Task requirements
Give back an exact copy of the lines in the records below, from the line that has "same accuracy requirements" through the line that has "Building and Running WRS", and nothing besides.

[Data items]
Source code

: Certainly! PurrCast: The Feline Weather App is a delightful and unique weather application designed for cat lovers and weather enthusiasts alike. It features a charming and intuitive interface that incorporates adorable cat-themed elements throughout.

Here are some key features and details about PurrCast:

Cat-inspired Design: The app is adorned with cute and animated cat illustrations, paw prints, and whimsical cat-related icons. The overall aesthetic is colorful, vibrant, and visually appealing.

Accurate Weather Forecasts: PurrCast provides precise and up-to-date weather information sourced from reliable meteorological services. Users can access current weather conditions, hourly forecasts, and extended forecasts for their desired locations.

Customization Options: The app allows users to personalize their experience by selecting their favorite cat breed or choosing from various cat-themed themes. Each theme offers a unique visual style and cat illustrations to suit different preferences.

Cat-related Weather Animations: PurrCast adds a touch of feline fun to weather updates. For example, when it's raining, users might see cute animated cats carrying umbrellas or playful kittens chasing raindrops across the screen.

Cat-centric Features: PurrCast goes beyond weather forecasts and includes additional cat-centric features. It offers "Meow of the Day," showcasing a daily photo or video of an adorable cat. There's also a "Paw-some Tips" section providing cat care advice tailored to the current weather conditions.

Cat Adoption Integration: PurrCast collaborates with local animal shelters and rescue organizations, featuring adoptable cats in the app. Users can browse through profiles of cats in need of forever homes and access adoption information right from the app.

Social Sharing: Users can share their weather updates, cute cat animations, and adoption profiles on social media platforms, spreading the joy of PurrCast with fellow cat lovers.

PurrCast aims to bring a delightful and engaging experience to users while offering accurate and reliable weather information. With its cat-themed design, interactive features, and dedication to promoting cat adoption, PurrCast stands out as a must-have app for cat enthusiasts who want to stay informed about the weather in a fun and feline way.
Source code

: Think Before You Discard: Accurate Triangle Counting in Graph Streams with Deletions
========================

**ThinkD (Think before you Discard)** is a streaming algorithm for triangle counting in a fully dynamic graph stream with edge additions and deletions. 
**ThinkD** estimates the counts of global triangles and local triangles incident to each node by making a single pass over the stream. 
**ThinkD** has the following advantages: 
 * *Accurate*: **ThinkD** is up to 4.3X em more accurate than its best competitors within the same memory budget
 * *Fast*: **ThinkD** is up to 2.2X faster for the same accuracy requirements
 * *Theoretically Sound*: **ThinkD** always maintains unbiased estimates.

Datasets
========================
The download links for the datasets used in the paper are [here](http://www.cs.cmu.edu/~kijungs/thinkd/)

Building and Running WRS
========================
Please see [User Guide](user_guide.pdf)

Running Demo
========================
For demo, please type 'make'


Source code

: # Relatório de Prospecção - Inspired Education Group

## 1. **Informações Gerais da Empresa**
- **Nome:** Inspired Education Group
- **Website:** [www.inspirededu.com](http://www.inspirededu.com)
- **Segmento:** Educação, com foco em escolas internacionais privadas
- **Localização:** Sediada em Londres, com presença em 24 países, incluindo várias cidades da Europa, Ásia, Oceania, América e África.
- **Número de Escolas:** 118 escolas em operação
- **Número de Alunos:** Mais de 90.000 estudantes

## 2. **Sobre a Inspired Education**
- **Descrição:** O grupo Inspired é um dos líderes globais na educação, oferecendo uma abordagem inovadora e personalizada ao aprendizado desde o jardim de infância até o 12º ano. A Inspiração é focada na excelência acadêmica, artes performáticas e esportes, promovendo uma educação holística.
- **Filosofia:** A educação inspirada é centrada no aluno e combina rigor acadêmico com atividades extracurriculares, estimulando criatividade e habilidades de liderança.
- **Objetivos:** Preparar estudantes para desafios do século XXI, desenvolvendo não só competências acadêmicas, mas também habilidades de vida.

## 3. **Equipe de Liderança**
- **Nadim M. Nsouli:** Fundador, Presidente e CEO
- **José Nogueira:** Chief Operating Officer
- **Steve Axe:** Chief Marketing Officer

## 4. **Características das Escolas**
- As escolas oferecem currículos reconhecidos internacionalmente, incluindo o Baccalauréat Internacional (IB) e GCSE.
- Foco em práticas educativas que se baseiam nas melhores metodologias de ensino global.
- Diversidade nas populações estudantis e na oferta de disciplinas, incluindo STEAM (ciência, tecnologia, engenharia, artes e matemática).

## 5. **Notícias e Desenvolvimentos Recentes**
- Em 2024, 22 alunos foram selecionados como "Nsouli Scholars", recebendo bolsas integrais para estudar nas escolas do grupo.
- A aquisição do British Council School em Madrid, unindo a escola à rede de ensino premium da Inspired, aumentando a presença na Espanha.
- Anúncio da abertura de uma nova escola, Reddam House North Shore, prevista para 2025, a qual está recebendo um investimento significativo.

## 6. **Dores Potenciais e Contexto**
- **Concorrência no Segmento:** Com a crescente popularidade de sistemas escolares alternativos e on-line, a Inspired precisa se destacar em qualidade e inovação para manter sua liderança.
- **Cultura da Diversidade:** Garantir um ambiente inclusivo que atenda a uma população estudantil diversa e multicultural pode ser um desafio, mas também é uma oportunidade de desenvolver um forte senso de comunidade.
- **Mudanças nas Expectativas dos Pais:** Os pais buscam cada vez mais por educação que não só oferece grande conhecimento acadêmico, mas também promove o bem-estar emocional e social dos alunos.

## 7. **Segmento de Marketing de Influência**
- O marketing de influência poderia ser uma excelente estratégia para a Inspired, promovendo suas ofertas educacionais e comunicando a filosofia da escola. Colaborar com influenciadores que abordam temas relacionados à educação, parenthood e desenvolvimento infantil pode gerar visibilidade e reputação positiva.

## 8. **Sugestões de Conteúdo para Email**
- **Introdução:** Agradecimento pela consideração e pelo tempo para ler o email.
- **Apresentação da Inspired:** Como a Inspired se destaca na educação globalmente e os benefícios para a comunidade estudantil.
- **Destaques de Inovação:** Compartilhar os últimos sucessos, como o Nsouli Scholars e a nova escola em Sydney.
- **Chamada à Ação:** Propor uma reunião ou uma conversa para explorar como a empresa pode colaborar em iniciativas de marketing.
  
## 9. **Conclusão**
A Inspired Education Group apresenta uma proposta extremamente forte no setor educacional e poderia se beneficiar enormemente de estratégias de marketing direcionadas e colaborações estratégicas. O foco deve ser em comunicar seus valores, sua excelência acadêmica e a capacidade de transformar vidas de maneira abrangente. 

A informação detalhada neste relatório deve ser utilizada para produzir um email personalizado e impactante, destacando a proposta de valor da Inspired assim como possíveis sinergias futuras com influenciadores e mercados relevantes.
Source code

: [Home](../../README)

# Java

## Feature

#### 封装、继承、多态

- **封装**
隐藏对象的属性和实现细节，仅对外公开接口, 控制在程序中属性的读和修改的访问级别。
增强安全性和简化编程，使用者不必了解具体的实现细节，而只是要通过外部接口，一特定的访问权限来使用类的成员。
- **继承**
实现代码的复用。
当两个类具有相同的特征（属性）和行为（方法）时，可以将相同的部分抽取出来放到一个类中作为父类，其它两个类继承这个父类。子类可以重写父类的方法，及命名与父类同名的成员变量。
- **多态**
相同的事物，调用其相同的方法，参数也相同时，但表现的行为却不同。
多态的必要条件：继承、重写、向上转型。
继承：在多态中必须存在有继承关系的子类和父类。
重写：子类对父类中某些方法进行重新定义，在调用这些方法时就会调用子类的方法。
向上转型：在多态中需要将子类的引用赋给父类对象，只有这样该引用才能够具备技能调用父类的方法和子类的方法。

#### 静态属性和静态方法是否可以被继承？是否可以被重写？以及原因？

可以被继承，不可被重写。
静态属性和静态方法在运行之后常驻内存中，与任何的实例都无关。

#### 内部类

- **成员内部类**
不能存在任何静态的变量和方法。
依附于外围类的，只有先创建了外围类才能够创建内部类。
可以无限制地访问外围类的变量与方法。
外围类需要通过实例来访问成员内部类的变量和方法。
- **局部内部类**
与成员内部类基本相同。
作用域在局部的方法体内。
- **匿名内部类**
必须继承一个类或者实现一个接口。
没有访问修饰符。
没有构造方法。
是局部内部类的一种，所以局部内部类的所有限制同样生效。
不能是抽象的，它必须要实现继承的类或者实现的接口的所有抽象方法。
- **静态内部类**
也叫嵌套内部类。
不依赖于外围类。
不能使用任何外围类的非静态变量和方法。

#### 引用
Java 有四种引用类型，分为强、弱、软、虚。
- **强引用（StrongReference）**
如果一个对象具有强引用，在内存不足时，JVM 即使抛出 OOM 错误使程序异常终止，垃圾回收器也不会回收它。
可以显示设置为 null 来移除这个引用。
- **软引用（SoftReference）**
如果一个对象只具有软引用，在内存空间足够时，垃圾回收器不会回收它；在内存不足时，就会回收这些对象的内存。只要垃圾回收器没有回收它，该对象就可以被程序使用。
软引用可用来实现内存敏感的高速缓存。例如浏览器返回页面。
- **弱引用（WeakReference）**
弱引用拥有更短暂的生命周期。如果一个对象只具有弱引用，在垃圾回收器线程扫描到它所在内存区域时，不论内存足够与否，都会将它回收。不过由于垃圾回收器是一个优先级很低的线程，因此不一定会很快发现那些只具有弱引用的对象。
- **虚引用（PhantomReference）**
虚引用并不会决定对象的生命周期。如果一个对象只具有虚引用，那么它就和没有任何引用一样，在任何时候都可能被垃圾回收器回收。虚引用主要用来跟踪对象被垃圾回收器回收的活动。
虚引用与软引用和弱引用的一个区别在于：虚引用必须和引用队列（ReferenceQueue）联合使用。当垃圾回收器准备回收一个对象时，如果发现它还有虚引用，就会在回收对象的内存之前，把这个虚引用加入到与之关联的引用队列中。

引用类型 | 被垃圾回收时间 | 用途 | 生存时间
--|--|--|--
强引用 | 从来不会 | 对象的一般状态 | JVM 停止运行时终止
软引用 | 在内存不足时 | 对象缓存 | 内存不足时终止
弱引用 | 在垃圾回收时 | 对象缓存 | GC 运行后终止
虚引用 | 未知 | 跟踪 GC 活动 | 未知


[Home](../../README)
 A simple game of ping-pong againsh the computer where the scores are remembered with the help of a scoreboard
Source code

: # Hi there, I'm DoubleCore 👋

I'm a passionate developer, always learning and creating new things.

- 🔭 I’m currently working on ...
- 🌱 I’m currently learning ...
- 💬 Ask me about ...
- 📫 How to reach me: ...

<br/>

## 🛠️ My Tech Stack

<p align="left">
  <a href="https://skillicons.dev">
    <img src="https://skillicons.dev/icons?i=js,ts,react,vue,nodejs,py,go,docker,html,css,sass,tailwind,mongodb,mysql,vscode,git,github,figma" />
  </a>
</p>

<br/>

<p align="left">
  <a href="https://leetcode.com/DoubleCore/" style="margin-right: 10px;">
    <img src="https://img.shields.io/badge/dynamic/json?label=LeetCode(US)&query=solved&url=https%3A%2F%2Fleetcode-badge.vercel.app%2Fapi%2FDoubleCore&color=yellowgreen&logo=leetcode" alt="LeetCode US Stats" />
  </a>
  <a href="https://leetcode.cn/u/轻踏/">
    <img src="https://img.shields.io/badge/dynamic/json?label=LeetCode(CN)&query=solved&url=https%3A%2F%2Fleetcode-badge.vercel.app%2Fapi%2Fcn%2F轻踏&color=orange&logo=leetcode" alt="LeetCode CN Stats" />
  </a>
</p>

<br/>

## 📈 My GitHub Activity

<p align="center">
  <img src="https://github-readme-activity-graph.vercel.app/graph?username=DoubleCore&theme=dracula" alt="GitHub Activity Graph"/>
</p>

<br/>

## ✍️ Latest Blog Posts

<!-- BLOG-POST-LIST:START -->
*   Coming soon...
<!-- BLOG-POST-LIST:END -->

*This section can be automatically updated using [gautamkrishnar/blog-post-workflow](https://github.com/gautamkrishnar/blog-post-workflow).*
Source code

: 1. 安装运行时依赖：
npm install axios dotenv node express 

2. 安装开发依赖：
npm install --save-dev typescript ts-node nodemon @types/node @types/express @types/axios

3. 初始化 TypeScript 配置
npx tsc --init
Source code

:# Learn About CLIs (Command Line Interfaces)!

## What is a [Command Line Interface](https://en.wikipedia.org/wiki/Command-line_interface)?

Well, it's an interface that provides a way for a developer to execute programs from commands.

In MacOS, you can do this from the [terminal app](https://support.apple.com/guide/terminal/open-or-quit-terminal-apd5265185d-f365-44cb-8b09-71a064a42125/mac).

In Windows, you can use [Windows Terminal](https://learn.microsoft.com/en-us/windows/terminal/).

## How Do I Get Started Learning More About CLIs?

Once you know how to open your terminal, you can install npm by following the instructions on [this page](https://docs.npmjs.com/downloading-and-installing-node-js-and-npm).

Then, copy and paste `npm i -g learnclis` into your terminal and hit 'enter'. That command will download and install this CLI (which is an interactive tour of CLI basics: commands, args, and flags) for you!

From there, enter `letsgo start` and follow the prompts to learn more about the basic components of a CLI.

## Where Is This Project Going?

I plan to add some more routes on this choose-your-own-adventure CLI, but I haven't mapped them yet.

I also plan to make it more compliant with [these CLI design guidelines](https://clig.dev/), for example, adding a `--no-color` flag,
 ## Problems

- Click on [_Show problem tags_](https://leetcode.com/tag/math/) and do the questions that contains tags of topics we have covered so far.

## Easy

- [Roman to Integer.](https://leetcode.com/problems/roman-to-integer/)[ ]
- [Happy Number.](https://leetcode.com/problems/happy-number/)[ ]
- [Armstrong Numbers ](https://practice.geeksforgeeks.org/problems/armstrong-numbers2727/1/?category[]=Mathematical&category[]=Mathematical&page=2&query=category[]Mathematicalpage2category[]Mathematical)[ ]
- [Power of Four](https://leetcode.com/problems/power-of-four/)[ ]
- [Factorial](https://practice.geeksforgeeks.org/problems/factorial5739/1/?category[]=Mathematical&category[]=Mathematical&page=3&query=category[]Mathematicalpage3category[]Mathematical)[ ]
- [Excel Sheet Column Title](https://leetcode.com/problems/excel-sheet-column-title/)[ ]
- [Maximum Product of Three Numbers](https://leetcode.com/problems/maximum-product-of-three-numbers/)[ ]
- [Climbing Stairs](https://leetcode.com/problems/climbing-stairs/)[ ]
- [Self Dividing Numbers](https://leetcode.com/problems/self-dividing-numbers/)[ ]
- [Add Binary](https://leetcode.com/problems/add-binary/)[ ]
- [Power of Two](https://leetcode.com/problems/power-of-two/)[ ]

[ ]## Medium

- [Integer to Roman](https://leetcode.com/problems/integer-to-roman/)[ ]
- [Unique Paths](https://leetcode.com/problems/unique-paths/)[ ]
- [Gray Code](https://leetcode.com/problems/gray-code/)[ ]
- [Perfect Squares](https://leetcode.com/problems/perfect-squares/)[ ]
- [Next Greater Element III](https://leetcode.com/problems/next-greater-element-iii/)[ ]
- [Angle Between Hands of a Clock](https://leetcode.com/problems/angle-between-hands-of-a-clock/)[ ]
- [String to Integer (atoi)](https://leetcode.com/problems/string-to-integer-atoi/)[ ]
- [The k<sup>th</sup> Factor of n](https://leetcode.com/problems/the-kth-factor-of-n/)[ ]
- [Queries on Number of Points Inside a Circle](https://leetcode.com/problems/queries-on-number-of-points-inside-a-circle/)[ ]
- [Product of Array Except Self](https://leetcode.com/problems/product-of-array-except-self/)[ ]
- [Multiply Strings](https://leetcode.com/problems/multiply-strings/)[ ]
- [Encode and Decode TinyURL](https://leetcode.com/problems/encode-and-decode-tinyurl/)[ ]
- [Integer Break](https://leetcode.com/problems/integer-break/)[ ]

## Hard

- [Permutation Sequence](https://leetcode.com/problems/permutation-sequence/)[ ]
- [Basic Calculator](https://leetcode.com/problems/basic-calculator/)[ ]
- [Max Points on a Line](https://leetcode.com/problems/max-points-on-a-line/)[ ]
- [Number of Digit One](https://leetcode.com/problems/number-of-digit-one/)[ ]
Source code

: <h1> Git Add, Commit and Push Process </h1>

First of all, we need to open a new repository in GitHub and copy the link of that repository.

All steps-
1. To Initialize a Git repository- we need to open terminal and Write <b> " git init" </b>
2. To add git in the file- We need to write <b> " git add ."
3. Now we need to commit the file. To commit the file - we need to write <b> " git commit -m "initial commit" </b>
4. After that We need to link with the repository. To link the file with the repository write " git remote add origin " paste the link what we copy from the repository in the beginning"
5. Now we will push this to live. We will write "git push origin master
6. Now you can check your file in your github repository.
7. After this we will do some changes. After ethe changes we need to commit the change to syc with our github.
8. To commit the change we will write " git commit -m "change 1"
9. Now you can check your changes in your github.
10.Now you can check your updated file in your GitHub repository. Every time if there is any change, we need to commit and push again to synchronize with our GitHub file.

Task answer
 * *Fast*: **ThinkD** is up to 2.2X faster for the same accuracy requirements
 * *Theoretically Sound*: **ThinkD** always maintains unbiased estimates.

Datasets
========================
The download links for the datasets used in the paper are [here](http://www.cs.cmu.edu/~kijungs/thinkd/)

Building and Running WRS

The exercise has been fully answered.